Copy out, from the data, each line containing the string "removals".

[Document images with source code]
--

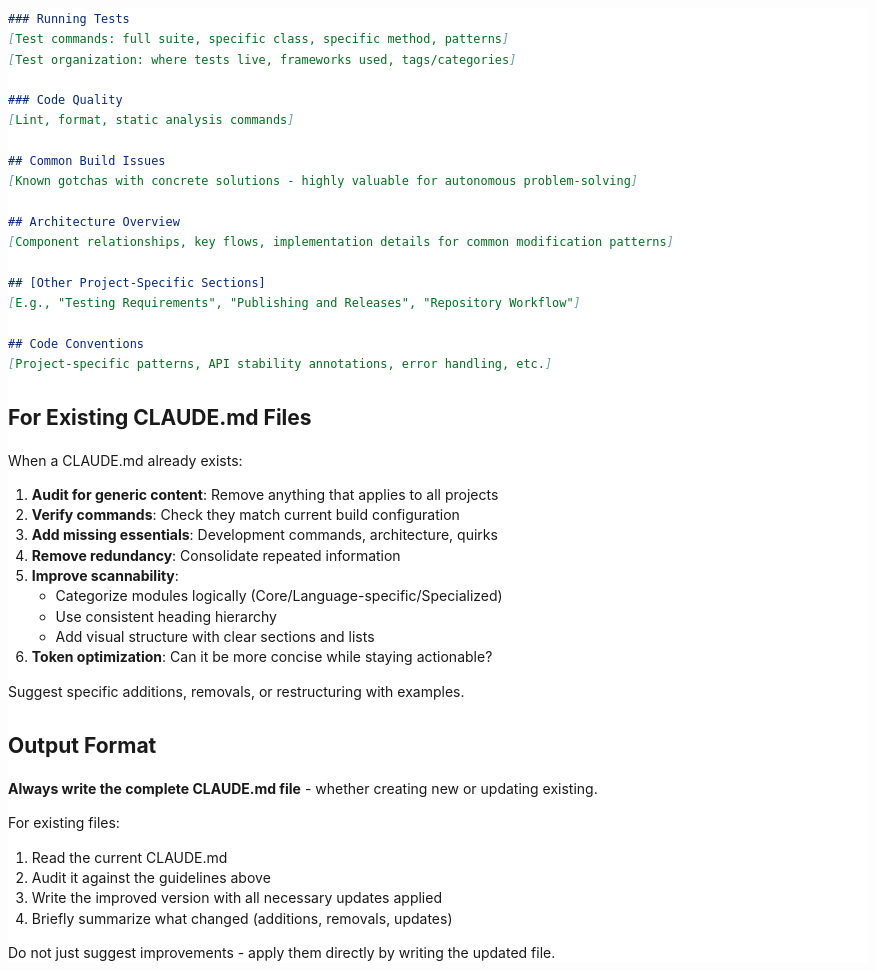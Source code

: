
 ```markdown
### Running Tests
[Test commands: full suite, specific class, specific method, patterns]
[Test organization: where tests live, frameworks used, tags/categories]

### Code Quality
[Lint, format, static analysis commands]

## Common Build Issues
[Known gotchas with concrete solutions - highly valuable for autonomous problem-solving]

## Architecture Overview
[Component relationships, key flows, implementation details for common modification patterns]

## [Other Project-Specific Sections]
[E.g., "Testing Requirements", "Publishing and Releases", "Repository Workflow"]

## Code Conventions
[Project-specific patterns, API stability annotations, error handling, etc.]
```

## For Existing CLAUDE.md Files

When a CLAUDE.md already exists:

1. **Audit for generic content**: Remove anything that applies to all projects
2. **Verify commands**: Check they match current build configuration
3. **Add missing essentials**: Development commands, architecture, quirks
4. **Remove redundancy**: Consolidate repeated information
5. **Improve scannability**:
   - Categorize modules logically (Core/Language-specific/Specialized)
   - Use consistent heading hierarchy
   - Add visual structure with clear sections and lists
6. **Token optimization**: Can it be more concise while staying actionable?

Suggest specific additions, removals, or restructuring with examples.

## Output Format

**Always write the complete CLAUDE.md file** - whether creating new or updating existing.

For existing files:
1. Read the current CLAUDE.md
2. Audit it against the guidelines above
3. Write the improved version with all necessary updates applied
4. Briefly summarize what changed (additions, removals, updates)

Do not just suggest improvements - apply them directly by writing the updated file.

--

● SOLUTION FOR THIS TASK:
Suggest specific additions, removals, or restructuring with examples.
4. Briefly summarize what changed (additions, removals, updates)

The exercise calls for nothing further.